O aperfeiçoamento dos métodos de contracepção veio aliviar de alguma forma estes problemas. No entanto, nenhuma forma de contracepção é ainda 100% eficaz. Além disso, muitas mulheres não têm acesso a qualquer tipo de contracepção, seja por não poderem pagar, ou por não se encontrar disponível no sítio onde vivem ou por não estar disponível a menores sem a autorização dos pais. Em quase todo o mundo, trabalhar por um salário tornou-se uma necessidade para muitas mulheres, tanto solteiras como casadas. As mulheres que têm de ganhar o seu sustento sentem a necessidade de controlar a sua fertilidade. Sem esse controlo é-lhes praticamente impossível obter o grau de educação necessário para um emprego digno, ou é-lhes impossível combinar as responsabilidades da maternidade com as do seu emprego. Isto é uma verdade tanto para as sociedades socialistas como para as capitalistas, pois em ambos os sistemas econômicos as mulheres têm de lutar com esta dupla responsabilidade de trabalhar em casa e fora de casa.
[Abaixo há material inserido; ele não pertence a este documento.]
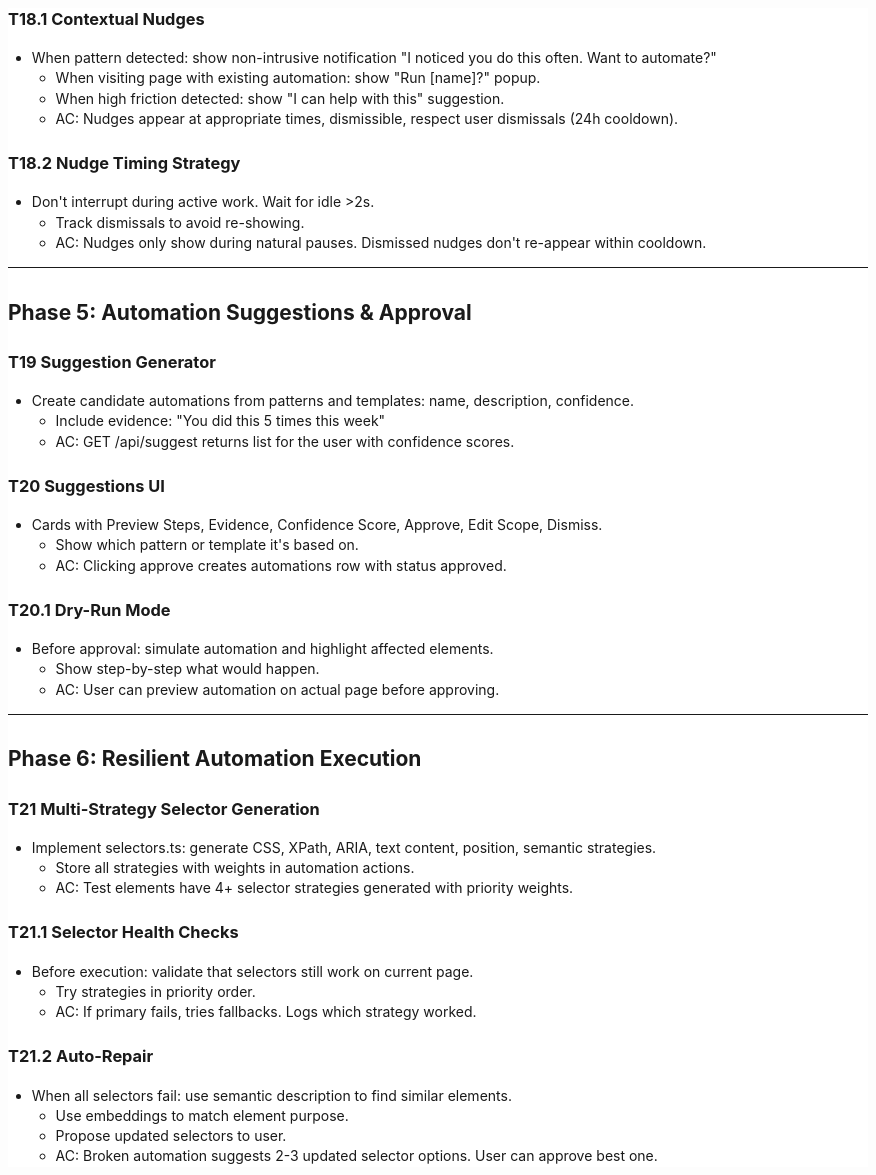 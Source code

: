 ### T18.1 Contextual Nudges
- When pattern detected: show non-intrusive notification "I noticed you do this often. Want to automate?"
  - When visiting page with existing automation: show "Run [name]?" popup.
  - When high friction detected: show "I can help with this" suggestion.
  - AC: Nudges appear at appropriate times, dismissible, respect user dismissals (24h cooldown).

### T18.2 Nudge Timing Strategy
- Don't interrupt during active work. Wait for idle >2s.
  - Track dismissals to avoid re-showing.
  - AC: Nudges only show during natural pauses. Dismissed nudges don't re-appear within cooldown.

---

## Phase 5: Automation Suggestions & Approval

### T19 Suggestion Generator
- Create candidate automations from patterns and templates: name, description, confidence.
  - Include evidence: "You did this 5 times this week"
  - AC: GET /api/suggest returns list for the user with confidence scores.

### T20 Suggestions UI
- Cards with Preview Steps, Evidence, Confidence Score, Approve, Edit Scope, Dismiss.
  - Show which pattern or template it's based on.
  - AC: Clicking approve creates automations row with status approved.

### T20.1 Dry-Run Mode
- Before approval: simulate automation and highlight affected elements.
  - Show step-by-step what would happen.
  - AC: User can preview automation on actual page before approving.

---

## Phase 6: Resilient Automation Execution

### T21 Multi-Strategy Selector Generation
- Implement selectors.ts: generate CSS, XPath, ARIA, text content, position, semantic strategies.
  - Store all strategies with weights in automation actions.
  - AC: Test elements have 4+ selector strategies generated with priority weights.

### T21.1 Selector Health Checks
- Before execution: validate that selectors still work on current page.
  - Try strategies in priority order.
  - AC: If primary fails, tries fallbacks. Logs which strategy worked.

### T21.2 Auto-Repair
- When all selectors fail: use semantic description to find similar elements.
  - Use embeddings to match element purpose.
  - Propose updated selectors to user.
  - AC: Broken automation suggests 2-3 updated selector options. User can approve best one.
A contracepção e o aborto não garantem a autonomia reprodutiva pois muita gente não pode ter (ou adequadamente educar) qualquer criança, ou pelo menos tantas quantas desejariam; outras ainda são involuntariamente inférteis. No entanto, quer a contracepção quer o aborto são essenciais para as mulheres que queiram ter o mínimo de autonomia reprodutiva, algo que é perfeitamente possível nos dias de hoje.

A longo prazo, o acesso ao aborto é essencial para a saúde e sobrevivência não apenas das mulheres e das famílias, mas também dos próprios sistemas sociais e biológicos dos quais todos dependemos. Dada a insuficiência dos atuais métodos contraceptivos e a falta de acesso universal a esses métodos, se quisermos evitar um rápido crescimento populacional é necessário que se recorra a algumas práticas de aborto. A menos que as taxas de crescimento populacional diminuam nas sociedades empobrecidas em que estas continuam altas, a mal-nutrição e a fome crescerão para níveis ainda mais assustadores que os actuais. Até poderia haver comida suficiente para alimentar toda a população mundial, se ao menos aquela fosse mais eqüitativamente distribuída. Contudo, isto não permanecerá assim indefinidamente. A erosão dos solos e as alterações climatéricas causadas pela destruição das florestas e pelo consumo dos combustíveis fósseis ameaça reduzir a capacidade que a terra tem de produzir comida — talvez drasticamente — já na próxima geração.

Mesmo assim, os opositores do aborto negam que o aborto seja necessário para evitar tais conseqüências indesejáveis. Algumas gravidezes são causadas por violações ou incestos involuntários, mas a maior parte resulta aparentemente de comportamentos sexuais voluntários. Por conseguinte, os opositores do aborto afirmam freqüentemente que as mulheres que procuram abortar se "recusam a assumir responsabilidades pelos seus próprios atos." Segundo o seu ponto de vista, as mulheres deveriam evitar ter relações sexuais heterossexuais a menos que estivessem preparadas para levar a cabo uma gravidez daí resultante. Mas será esta uma exigência razoável?

As relações sexuais heterossexuais não são biologicamente necessárias para a sobrevivência ou para a saúde das mulheres — nem dos homens. Pelo contrário, as mulheres celibatárias ou homossexuais são menos vulneráveis a contrair cancro cervical, Aids, assim como outras doenças sexualmente transmissíveis. Nem sequer é claro que o sexo seja necessário para o bem-estar psicológico tanto das mulheres quanto dos homens, apesar de a crença em contrário ser generalizada. É, no entanto, algo que as mulheres acham extremamente agradável — um fato que é moralmente significativo para a maior parte das teorias conseqüencialistas. Além disso, faz parte do modo de vida escolhido pela maioria das mulheres em todo o lado. Em alguns sítios, as mulheres lésbicas estão a criar formas de vida alternativas que parecem servir melhor as suas necessidades. Mas para a maior parte das mulheres heterossexuais a escolha de um celibato permanente é muito difícil.